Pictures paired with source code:

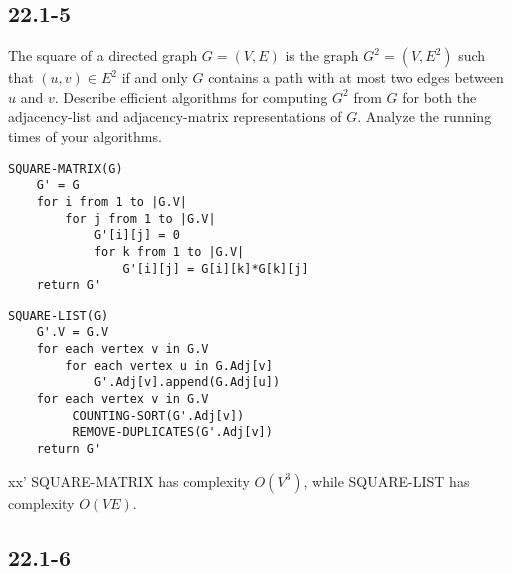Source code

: \documentclass[11pt]{article}
\begin{document}
\subsection*{22.1-5}

The square of a directed graph $G = (V, E)$ is the graph $G^2 = (V, E^2)$ such that $(u, v) \in E^2$ if and only $G$ contains a path with at most two edges between $u$ and $v$. Describe efficient algorithms  for computing $G^2$ from $G$ for both the adjacency-list and adjacency-matrix representations of $G$. Analyze the running times of your algorithms.

\begin{lstlisting}
SQUARE-MATRIX(G)
	G' = G
	for i from 1 to |G.V|
		for j from 1 to |G.V|
			G'[i][j] = 0
			for k from 1 to |G.V|
				G'[i][j] = G[i][k]*G[k][j] 
	return G'
\end{lstlisting}

\begin{lstlisting}
SQUARE-LIST(G)
	G'.V = G.V
	for each vertex v in G.V
		for each vertex u in G.Adj[v]
			G'.Adj[v].append(G.Adj[u])
	for each vertex v in G.V
		 COUNTING-SORT(G'.Adj[v])
		 REMOVE-DUPLICATES(G'.Adj[v])
	return G'
\end{lstlisting}
xx'
SQUARE-MATRIX has complexity $O(V^3)$, while SQUARE-LIST has complexity $O(VE)$.


\subsection*{22.1-6}
\end{document}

TO DO:
Please find each line in the records above that holds the word "from", and copy it.

FINAL ANSWER:
The square of a directed graph $G = (V, E)$ is the graph $G^2 = (V, E^2)$ such that $(u, v) \in E^2$ if and only $G$ contains a path with at most two edges between $u$ and $v$. Describe efficient algorithms  for computing $G^2$ from $G$ for both the adjacency-list and adjacency-matrix representations of $G$. Analyze the running times of your algorithms.
	for i from 1 to |G.V|
		for j from 1 to |G.V|
			for k from 1 to |G.V|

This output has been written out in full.